• _YOUR ASSIGNMENT_:
Two lines below mark the span: the one containing "## Nguyên nhân" and the one containing "## Điều trị". Set down both, plus every line between, exactly as they stand, and nothing else.

Segment Open

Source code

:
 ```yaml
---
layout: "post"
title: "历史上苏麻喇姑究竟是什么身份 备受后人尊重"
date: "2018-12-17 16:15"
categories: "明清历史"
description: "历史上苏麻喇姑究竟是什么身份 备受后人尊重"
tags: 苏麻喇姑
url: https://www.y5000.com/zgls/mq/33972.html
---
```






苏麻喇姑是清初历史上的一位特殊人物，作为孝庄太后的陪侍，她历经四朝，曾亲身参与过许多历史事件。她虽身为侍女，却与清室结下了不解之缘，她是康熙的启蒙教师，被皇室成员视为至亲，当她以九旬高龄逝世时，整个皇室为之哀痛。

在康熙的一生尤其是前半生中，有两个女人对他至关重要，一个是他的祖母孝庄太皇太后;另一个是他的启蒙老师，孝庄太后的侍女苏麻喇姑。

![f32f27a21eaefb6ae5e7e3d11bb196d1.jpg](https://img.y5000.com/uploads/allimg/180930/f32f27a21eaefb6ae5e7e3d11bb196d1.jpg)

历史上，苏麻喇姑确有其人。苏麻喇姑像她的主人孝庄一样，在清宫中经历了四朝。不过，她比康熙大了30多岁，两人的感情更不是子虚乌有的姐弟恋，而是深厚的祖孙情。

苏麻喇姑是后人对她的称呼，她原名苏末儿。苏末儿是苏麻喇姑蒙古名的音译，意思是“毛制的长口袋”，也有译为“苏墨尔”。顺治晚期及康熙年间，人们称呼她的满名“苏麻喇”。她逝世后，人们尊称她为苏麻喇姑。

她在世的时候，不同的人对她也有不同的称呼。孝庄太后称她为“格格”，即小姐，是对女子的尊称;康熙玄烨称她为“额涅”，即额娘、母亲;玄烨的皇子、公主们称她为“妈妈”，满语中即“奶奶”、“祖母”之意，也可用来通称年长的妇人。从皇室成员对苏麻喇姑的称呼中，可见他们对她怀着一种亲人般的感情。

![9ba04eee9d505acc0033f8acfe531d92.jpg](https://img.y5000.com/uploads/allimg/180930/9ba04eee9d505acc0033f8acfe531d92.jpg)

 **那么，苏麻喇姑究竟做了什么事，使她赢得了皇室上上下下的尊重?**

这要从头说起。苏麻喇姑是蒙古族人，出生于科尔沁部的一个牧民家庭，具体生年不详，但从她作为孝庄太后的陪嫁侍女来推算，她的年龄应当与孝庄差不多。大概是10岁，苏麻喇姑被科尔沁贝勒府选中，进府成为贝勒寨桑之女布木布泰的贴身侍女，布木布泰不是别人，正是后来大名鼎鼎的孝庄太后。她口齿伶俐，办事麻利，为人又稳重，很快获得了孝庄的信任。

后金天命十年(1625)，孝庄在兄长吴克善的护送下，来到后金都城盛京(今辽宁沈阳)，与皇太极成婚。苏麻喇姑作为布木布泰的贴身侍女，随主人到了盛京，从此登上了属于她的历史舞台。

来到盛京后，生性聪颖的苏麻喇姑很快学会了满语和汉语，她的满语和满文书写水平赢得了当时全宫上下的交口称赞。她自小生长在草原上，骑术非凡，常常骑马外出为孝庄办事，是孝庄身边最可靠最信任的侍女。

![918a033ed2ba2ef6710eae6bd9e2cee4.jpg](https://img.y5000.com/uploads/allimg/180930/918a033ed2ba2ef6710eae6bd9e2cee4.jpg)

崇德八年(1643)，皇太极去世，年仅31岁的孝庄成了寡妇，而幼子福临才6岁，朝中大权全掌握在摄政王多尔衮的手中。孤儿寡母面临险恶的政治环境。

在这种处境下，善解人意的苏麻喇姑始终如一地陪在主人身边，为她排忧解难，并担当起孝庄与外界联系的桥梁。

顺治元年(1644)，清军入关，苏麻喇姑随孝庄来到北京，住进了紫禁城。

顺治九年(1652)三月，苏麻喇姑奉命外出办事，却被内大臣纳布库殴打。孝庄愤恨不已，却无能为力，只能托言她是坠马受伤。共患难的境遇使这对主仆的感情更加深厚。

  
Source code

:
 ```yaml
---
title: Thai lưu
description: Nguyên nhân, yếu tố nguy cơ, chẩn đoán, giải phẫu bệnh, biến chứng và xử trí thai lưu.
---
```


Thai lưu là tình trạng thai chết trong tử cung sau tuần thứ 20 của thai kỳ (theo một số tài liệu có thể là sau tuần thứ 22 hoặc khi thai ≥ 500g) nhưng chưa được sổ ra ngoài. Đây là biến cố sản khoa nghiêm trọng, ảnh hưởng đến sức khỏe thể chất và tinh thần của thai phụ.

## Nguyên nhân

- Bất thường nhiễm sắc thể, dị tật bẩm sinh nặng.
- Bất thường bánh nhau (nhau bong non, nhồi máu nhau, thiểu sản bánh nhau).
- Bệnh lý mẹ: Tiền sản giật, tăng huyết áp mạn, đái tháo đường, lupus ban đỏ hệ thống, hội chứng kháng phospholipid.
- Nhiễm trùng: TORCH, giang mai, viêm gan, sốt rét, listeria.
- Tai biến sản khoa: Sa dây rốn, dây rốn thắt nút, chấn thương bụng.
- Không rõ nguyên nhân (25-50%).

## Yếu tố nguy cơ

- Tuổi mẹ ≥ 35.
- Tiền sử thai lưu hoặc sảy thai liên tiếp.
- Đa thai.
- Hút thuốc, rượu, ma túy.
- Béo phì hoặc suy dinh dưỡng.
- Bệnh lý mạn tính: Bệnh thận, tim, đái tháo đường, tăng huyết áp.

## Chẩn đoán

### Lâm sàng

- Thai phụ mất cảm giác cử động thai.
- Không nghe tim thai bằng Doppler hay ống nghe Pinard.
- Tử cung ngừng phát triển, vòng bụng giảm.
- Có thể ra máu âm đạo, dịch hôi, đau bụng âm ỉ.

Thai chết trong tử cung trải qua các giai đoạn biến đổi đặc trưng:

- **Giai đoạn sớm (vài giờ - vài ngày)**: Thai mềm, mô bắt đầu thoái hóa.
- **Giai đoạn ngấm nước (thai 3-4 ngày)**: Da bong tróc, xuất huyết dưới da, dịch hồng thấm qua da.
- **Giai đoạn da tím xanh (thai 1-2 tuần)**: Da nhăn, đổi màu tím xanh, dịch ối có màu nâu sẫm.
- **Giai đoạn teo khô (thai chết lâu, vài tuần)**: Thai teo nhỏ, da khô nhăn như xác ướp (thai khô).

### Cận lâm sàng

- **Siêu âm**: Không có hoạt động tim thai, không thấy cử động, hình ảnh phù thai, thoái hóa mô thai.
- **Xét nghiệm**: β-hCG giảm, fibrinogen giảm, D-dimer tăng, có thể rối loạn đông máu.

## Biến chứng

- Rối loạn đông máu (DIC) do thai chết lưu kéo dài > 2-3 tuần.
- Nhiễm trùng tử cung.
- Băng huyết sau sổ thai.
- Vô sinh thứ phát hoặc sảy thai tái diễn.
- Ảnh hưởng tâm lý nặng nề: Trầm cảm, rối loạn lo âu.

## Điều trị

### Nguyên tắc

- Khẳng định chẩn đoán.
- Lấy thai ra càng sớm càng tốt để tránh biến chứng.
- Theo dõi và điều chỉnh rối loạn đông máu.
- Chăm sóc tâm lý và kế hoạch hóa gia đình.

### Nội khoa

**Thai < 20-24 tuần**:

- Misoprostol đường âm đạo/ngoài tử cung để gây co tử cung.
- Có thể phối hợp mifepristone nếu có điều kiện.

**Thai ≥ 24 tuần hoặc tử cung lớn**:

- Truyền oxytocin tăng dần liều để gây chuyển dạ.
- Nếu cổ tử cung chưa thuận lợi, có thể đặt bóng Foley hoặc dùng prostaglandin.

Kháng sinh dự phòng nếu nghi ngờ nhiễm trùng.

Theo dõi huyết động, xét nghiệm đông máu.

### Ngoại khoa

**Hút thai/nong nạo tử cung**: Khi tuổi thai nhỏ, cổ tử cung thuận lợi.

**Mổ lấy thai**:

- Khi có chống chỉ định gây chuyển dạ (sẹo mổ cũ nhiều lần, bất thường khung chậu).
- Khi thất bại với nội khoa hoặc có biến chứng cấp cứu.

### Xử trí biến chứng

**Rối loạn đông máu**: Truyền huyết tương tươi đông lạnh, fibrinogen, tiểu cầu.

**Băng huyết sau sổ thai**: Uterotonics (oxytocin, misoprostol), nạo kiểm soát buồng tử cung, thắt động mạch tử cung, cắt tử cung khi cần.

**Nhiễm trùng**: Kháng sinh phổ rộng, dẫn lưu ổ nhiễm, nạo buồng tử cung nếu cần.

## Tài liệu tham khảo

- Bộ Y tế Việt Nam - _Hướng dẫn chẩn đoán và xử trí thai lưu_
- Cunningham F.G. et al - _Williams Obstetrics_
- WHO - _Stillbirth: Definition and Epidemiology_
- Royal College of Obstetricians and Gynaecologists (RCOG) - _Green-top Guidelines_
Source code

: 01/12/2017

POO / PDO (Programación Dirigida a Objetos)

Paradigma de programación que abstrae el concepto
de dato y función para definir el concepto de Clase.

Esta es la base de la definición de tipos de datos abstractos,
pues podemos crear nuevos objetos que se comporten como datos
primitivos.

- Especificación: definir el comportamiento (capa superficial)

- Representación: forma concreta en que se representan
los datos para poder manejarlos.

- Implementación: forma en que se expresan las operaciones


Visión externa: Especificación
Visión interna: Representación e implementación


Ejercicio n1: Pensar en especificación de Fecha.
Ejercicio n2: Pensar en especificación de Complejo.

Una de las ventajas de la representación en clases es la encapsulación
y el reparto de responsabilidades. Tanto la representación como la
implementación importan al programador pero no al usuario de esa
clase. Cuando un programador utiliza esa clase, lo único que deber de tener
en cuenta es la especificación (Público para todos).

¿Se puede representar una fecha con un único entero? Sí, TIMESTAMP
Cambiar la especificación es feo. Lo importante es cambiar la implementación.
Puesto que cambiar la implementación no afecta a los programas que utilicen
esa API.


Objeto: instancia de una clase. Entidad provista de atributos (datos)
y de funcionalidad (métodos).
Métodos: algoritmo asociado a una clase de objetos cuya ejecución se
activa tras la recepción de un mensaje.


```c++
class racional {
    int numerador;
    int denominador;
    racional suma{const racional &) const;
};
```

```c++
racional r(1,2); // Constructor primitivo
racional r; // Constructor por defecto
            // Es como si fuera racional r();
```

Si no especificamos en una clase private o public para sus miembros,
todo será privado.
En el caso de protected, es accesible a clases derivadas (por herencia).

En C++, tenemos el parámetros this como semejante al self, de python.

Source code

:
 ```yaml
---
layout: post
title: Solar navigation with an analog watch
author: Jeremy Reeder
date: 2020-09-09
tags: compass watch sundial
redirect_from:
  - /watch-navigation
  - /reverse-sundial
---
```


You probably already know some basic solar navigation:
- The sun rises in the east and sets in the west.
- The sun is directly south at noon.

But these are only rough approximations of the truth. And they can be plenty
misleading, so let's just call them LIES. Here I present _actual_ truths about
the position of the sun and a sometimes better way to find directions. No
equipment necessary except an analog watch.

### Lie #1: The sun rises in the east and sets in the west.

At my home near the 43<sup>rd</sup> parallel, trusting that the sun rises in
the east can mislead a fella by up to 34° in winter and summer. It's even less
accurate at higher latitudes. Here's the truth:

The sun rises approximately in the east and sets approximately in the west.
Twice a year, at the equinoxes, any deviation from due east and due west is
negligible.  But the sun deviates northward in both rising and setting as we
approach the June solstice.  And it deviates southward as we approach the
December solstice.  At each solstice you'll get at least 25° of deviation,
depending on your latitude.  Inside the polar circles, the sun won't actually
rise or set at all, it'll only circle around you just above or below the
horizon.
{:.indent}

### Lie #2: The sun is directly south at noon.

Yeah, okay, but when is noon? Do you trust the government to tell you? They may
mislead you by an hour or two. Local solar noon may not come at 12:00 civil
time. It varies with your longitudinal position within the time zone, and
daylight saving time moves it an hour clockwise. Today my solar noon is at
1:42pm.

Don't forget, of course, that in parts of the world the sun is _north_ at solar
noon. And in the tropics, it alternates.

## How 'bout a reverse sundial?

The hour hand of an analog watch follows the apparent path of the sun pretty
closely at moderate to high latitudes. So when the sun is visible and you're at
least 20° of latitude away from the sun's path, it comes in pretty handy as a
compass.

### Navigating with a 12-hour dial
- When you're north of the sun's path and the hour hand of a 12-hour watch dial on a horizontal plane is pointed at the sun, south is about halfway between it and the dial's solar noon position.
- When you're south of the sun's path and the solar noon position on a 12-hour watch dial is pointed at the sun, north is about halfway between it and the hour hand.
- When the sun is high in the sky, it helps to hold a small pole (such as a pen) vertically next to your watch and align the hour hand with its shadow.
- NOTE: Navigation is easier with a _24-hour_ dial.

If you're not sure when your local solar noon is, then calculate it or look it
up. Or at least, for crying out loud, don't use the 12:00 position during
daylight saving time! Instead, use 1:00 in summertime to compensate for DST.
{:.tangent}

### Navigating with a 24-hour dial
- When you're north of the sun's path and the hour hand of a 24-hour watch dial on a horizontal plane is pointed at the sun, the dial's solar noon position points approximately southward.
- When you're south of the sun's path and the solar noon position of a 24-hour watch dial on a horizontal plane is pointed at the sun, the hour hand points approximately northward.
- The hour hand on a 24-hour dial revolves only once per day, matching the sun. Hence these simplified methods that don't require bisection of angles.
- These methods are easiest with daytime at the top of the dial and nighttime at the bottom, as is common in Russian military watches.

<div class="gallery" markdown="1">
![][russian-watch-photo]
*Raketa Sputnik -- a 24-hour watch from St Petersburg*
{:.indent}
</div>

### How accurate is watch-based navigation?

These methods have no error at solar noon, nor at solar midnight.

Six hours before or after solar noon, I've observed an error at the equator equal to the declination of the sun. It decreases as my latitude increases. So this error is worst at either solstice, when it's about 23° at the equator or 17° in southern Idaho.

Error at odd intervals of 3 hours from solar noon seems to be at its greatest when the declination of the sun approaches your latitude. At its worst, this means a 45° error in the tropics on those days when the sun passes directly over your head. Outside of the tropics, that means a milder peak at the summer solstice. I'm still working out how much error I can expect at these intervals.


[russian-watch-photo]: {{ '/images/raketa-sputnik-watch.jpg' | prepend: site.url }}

Segment Closed

• _EXERCISE ANSWER_:
## Nguyên nhân

- Bất thường nhiễm sắc thể, dị tật bẩm sinh nặng.
- Bất thường bánh nhau (nhau bong non, nhồi máu nhau, thiểu sản bánh nhau).
- Bệnh lý mẹ: Tiền sản giật, tăng huyết áp mạn, đái tháo đường, lupus ban đỏ hệ thống, hội chứng kháng phospholipid.
- Nhiễm trùng: TORCH, giang mai, viêm gan, sốt rét, listeria.
- Tai biến sản khoa: Sa dây rốn, dây rốn thắt nút, chấn thương bụng.
- Không rõ nguyên nhân (25-50%).

## Yếu tố nguy cơ

- Tuổi mẹ ≥ 35.
- Tiền sử thai lưu hoặc sảy thai liên tiếp.
- Đa thai.
- Hút thuốc, rượu, ma túy.
- Béo phì hoặc suy dinh dưỡng.
- Bệnh lý mạn tính: Bệnh thận, tim, đái tháo đường, tăng huyết áp.

## Chẩn đoán

### Lâm sàng

- Thai phụ mất cảm giác cử động thai.
- Không nghe tim thai bằng Doppler hay ống nghe Pinard.
- Tử cung ngừng phát triển, vòng bụng giảm.
- Có thể ra máu âm đạo, dịch hôi, đau bụng âm ỉ.

Thai chết trong tử cung trải qua các giai đoạn biến đổi đặc trưng:

- **Giai đoạn sớm (vài giờ - vài ngày)**: Thai mềm, mô bắt đầu thoái hóa.
- **Giai đoạn ngấm nước (thai 3-4 ngày)**: Da bong tróc, xuất huyết dưới da, dịch hồng thấm qua da.
- **Giai đoạn da tím xanh (thai 1-2 tuần)**: Da nhăn, đổi màu tím xanh, dịch ối có màu nâu sẫm.
- **Giai đoạn teo khô (thai chết lâu, vài tuần)**: Thai teo nhỏ, da khô nhăn như xác ướp (thai khô).

### Cận lâm sàng

- **Siêu âm**: Không có hoạt động tim thai, không thấy cử động, hình ảnh phù thai, thoái hóa mô thai.
- **Xét nghiệm**: β-hCG giảm, fibrinogen giảm, D-dimer tăng, có thể rối loạn đông máu.

## Biến chứng

- Rối loạn đông máu (DIC) do thai chết lưu kéo dài > 2-3 tuần.
- Nhiễm trùng tử cung.
- Băng huyết sau sổ thai.
- Vô sinh thứ phát hoặc sảy thai tái diễn.
- Ảnh hưởng tâm lý nặng nề: Trầm cảm, rối loạn lo âu.

## Điều trị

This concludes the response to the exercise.